Exercise aim:
Extract the final stretch of the data: the line that contains "5. The server" and every line after it, unaltered, and no other lines.

Available data:

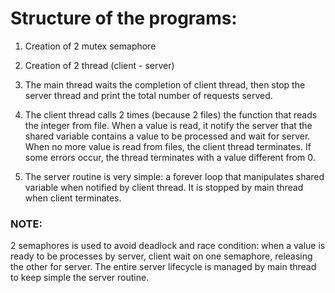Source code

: # Structure of the programs:

1. Creation of 2 mutex semaphore

2. Creation of 2 thread (client - server)

3. The main thread waits the completion of client thread, then stop the server thread and print the total number of requests served.

4. The client thread calls 2 times (because 2 files) the function that reads the integer from file. When a value is read, it notify the server that the shared variable contains a value to be processed and wait for server. When no more value is read from files, the client thread terminates. If some errors occur, the thread terminates with a value different from 0.

5. The server routine is very simple: a forever loop that manipulates shared variable when notified by client thread. It is stopped by main thread when client terminates.

### NOTE:
2 semaphores is used to avoid deadlock and race condition: when a value is ready to be processes by server, client wait on one semaphore, releasing the other for server.
The entire server lifecycle is managed by main thread to keep simple the server routine.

Answer to this problem:
5. The server routine is very simple: a forever loop that manipulates shared variable when notified by client thread. It is stopped by main thread when client terminates.

### NOTE:
2 semaphores is used to avoid deadlock and race condition: when a value is ready to be processes by server, client wait on one semaphore, releasing the other for server.
The entire server lifecycle is managed by main thread to keep simple the server routine.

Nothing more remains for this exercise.